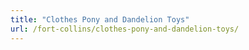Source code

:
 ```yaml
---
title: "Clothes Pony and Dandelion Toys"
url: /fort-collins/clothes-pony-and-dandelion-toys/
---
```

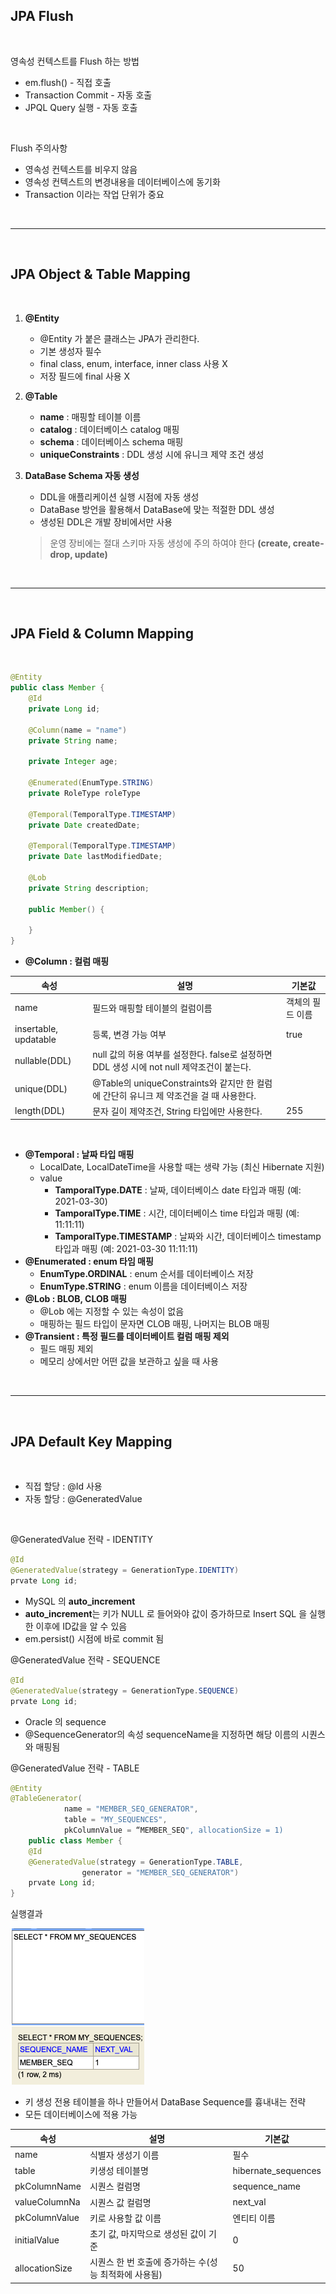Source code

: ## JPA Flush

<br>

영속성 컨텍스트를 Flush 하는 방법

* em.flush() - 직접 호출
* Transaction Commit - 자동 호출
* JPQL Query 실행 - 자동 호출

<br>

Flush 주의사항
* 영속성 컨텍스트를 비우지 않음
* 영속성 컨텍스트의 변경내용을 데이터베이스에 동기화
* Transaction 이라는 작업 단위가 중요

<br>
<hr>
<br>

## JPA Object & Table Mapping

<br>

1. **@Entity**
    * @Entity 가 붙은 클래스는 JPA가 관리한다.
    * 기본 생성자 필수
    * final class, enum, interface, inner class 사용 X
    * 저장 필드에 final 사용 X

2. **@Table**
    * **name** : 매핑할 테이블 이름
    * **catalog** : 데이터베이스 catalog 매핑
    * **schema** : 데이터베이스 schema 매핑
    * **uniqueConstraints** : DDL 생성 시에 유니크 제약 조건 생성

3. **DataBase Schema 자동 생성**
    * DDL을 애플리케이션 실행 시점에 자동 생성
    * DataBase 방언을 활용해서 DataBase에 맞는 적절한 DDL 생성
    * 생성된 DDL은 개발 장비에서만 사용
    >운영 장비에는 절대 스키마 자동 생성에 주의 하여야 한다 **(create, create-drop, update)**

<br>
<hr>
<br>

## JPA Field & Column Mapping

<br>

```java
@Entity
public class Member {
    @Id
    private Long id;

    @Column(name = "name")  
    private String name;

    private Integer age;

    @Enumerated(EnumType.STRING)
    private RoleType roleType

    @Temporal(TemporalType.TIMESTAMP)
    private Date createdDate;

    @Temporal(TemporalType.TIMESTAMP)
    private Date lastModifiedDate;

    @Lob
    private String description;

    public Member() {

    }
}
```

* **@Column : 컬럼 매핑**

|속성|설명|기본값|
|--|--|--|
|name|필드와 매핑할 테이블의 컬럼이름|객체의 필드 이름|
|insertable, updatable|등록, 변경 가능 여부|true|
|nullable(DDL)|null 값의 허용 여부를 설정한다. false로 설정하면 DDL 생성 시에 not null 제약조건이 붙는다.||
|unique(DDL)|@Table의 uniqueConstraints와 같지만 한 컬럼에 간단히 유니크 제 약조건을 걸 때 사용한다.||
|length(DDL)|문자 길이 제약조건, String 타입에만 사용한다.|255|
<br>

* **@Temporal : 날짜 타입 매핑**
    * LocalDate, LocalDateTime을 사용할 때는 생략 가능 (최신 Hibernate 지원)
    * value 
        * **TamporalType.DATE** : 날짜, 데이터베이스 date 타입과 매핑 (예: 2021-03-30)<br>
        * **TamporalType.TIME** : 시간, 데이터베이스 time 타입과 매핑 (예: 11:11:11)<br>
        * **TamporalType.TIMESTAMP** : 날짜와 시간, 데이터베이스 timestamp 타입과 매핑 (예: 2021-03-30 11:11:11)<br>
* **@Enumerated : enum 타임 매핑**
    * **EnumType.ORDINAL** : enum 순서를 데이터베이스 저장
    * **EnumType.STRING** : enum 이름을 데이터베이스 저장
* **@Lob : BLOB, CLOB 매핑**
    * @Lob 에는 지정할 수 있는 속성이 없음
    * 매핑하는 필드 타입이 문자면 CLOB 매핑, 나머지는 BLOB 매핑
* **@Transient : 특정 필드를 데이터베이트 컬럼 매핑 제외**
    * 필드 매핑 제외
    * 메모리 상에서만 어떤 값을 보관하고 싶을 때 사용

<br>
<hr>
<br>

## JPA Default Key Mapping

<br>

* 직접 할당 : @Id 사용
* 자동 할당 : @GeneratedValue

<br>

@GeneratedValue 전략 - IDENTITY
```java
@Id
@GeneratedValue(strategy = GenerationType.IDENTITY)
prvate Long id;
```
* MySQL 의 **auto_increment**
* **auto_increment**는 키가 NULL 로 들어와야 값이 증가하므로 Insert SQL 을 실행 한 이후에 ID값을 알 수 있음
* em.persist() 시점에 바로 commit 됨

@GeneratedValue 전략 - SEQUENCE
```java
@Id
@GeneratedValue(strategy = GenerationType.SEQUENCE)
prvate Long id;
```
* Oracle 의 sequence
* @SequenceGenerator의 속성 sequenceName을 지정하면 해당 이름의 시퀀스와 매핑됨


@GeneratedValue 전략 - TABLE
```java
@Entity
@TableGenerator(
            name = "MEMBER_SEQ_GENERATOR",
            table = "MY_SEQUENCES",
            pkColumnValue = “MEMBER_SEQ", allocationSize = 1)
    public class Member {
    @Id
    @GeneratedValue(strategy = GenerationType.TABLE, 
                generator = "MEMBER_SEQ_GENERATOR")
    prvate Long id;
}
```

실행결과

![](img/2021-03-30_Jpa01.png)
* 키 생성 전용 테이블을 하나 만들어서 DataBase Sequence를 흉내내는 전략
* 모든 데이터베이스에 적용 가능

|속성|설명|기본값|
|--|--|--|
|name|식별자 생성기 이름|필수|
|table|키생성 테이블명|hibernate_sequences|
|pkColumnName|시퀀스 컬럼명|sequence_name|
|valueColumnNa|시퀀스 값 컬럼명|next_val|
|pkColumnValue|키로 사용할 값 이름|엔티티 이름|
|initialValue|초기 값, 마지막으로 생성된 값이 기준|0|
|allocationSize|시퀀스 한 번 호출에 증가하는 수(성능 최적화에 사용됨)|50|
········
TASK DESCRIPTION: Go through the material and set it down again exactly, but without any pictures.

COMPLETED TASK:
Source code

:
 ```yaml
---
title: "Clothes Pony and Dandelion Toys"
url: /fort-collins/clothes-pony-and-dandelion-toys/
---
```

Source code

: ## JPA Flush

<br>

영속성 컨텍스트를 Flush 하는 방법

* em.flush() - 직접 호출
* Transaction Commit - 자동 호출
* JPQL Query 실행 - 자동 호출

<br>

Flush 주의사항
* 영속성 컨텍스트를 비우지 않음
* 영속성 컨텍스트의 변경내용을 데이터베이스에 동기화
* Transaction 이라는 작업 단위가 중요

<br>
<hr>
<br>

## JPA Object & Table Mapping

<br>

1. **@Entity**
    * @Entity 가 붙은 클래스는 JPA가 관리한다.
    * 기본 생성자 필수
    * final class, enum, interface, inner class 사용 X
    * 저장 필드에 final 사용 X

2. **@Table**
    * **name** : 매핑할 테이블 이름
    * **catalog** : 데이터베이스 catalog 매핑
    * **schema** : 데이터베이스 schema 매핑
    * **uniqueConstraints** : DDL 생성 시에 유니크 제약 조건 생성

3. **DataBase Schema 자동 생성**
    * DDL을 애플리케이션 실행 시점에 자동 생성
    * DataBase 방언을 활용해서 DataBase에 맞는 적절한 DDL 생성
    * 생성된 DDL은 개발 장비에서만 사용
    >운영 장비에는 절대 스키마 자동 생성에 주의 하여야 한다 **(create, create-drop, update)**

<br>
<hr>
<br>

## JPA Field & Column Mapping

<br>

```java
@Entity
public class Member {
    @Id
    private Long id;

    @Column(name = "name")  
    private String name;

    private Integer age;

    @Enumerated(EnumType.STRING)
    private RoleType roleType

    @Temporal(TemporalType.TIMESTAMP)
    private Date createdDate;

    @Temporal(TemporalType.TIMESTAMP)
    private Date lastModifiedDate;

    @Lob
    private String description;

    public Member() {

    }
}
```

* **@Column : 컬럼 매핑**

|속성|설명|기본값|
|--|--|--|
|name|필드와 매핑할 테이블의 컬럼이름|객체의 필드 이름|
|insertable, updatable|등록, 변경 가능 여부|true|
|nullable(DDL)|null 값의 허용 여부를 설정한다. false로 설정하면 DDL 생성 시에 not null 제약조건이 붙는다.||
|unique(DDL)|@Table의 uniqueConstraints와 같지만 한 컬럼에 간단히 유니크 제 약조건을 걸 때 사용한다.||
|length(DDL)|문자 길이 제약조건, String 타입에만 사용한다.|255|
<br>

* **@Temporal : 날짜 타입 매핑**
    * LocalDate, LocalDateTime을 사용할 때는 생략 가능 (최신 Hibernate 지원)
    * value 
        * **TamporalType.DATE** : 날짜, 데이터베이스 date 타입과 매핑 (예: 2021-03-30)<br>
        * **TamporalType.TIME** : 시간, 데이터베이스 time 타입과 매핑 (예: 11:11:11)<br>
        * **TamporalType.TIMESTAMP** : 날짜와 시간, 데이터베이스 timestamp 타입과 매핑 (예: 2021-03-30 11:11:11)<br>
* **@Enumerated : enum 타임 매핑**
    * **EnumType.ORDINAL** : enum 순서를 데이터베이스 저장
    * **EnumType.STRING** : enum 이름을 데이터베이스 저장
* **@Lob : BLOB, CLOB 매핑**
    * @Lob 에는 지정할 수 있는 속성이 없음
    * 매핑하는 필드 타입이 문자면 CLOB 매핑, 나머지는 BLOB 매핑
* **@Transient : 특정 필드를 데이터베이트 컬럼 매핑 제외**
    * 필드 매핑 제외
    * 메모리 상에서만 어떤 값을 보관하고 싶을 때 사용

<br>
<hr>
<br>

## JPA Default Key Mapping

<br>

* 직접 할당 : @Id 사용
* 자동 할당 : @GeneratedValue

<br>

@GeneratedValue 전략 - IDENTITY
```java
@Id
@GeneratedValue(strategy = GenerationType.IDENTITY)
prvate Long id;
```
* MySQL 의 **auto_increment**
* **auto_increment**는 키가 NULL 로 들어와야 값이 증가하므로 Insert SQL 을 실행 한 이후에 ID값을 알 수 있음
* em.persist() 시점에 바로 commit 됨

@GeneratedValue 전략 - SEQUENCE
```java
@Id
@GeneratedValue(strategy = GenerationType.SEQUENCE)
prvate Long id;
```
* Oracle 의 sequence
* @SequenceGenerator의 속성 sequenceName을 지정하면 해당 이름의 시퀀스와 매핑됨


@GeneratedValue 전략 - TABLE
```java
@Entity
@TableGenerator(
            name = "MEMBER_SEQ_GENERATOR",
            table = "MY_SEQUENCES",
            pkColumnValue = “MEMBER_SEQ", allocationSize = 1)
    public class Member {
    @Id
    @GeneratedValue(strategy = GenerationType.TABLE, 
                generator = "MEMBER_SEQ_GENERATOR")
    prvate Long id;
}
```

실행결과

![](img/2021-03-30_Jpa01.png)
* 키 생성 전용 테이블을 하나 만들어서 DataBase Sequence를 흉내내는 전략
* 모든 데이터베이스에 적용 가능

|속성|설명|기본값|
|--|--|--|
|name|식별자 생성기 이름|필수|
|table|키생성 테이블명|hibernate_sequences|
|pkColumnName|시퀀스 컬럼명|sequence_name|
|valueColumnNa|시퀀스 값 컬럼명|next_val|
|pkColumnValue|키로 사용할 값 이름|엔티티 이름|
|initialValue|초기 값, 마지막으로 생성된 값이 기준|0|
|allocationSize|시퀀스 한 번 호출에 증가하는 수(성능 최적화에 사용됨)|50|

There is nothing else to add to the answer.